Througout my career working with Compaq servers, I've noticed that Compaq's monitoring stuff, at least for SCO platforms, is "just ok." However, every now and then we find that someone's server gets bogged down by these daemons and device drivers, which are linked into the kernel when Compaq's EFS is loaded.
AMI Megaraid adapters on HP have a monitoring daemon that sometimes bogs down under SCO as well.
I don't know how their Linux versions perform, if they exist, but Compaq's tools for SCO have been hit and miss.
The best of the lot IMHO is Compaq's SCSI monitoring, which is really nothing more than regurgitating of the firmware-based logs, which is where all that stuff belongs anyway.
-- I am. Therefore, I think!
We use BB where I work. It monitors health of over 100 servers and does a pretty good job of it.
You didn't mention how deep you want monitoring to go. Do you want to monitor the state of any individual files or processes?
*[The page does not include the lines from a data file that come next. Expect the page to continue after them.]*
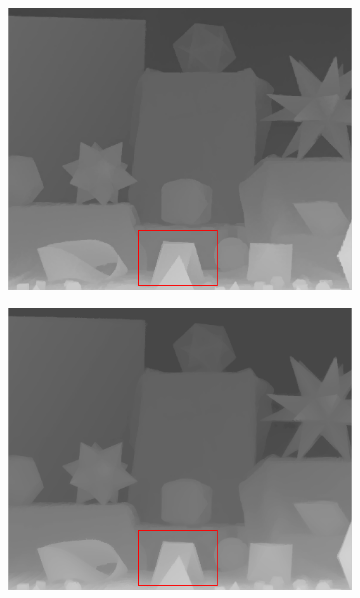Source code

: \documentclass[preprint,10pt,5p,times,twocolumn]{elsarticle}
\begin{document}
\begin{figure}[t]
\begin{center}
\vspace{-0.3cm}
\begin{subfigure}[b]{0.136\linewidth}
    \includegraphics[width=\linewidth]{cmp_moebius_8X_JG.png}
    \label{fig:}
\end{subfigure}
\begin{subfigure}[b]{0.136\linewidth}
    \includegraphics[width=\linewidth]{cmp_moebius_8X_NLA.png}
    \label{fig:} %
\end{subfigure}

\end{center}
\end{figure}
\end{document}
Anything you can monitor via perl/shell scripts can be reported by BB.
This is an ex-parrot!
Here's how I'd suggest approaching the problem. Look into the platform MIBs. Find out what you can query values for. You should at least be able to get some binary type "fan working", "power supply working", etc. type stuff. Then get yourself an easily extensible monitoring system. Frankly, BigBrother is anitquated and a pia to manage. Other recommendations made here are reasonable, but I'd suggest mon. It's not a monitoring system per se. It is a scheduling framework with concepts of monitor and alert built-in. Many monitors and alerts are availble, but best of all it's really easy to write your own. For such things (for most things), I like perl.
Mon is what I use. It is very extensible, but also is fairly good out of the box. I monitor ~90 servers (many in remote data centers) with no problems. I write all sorts of monitors that are run on the remote servers via ssh. It is open source, and free.
Nagios seems to be good as well, although I haven't used it myself.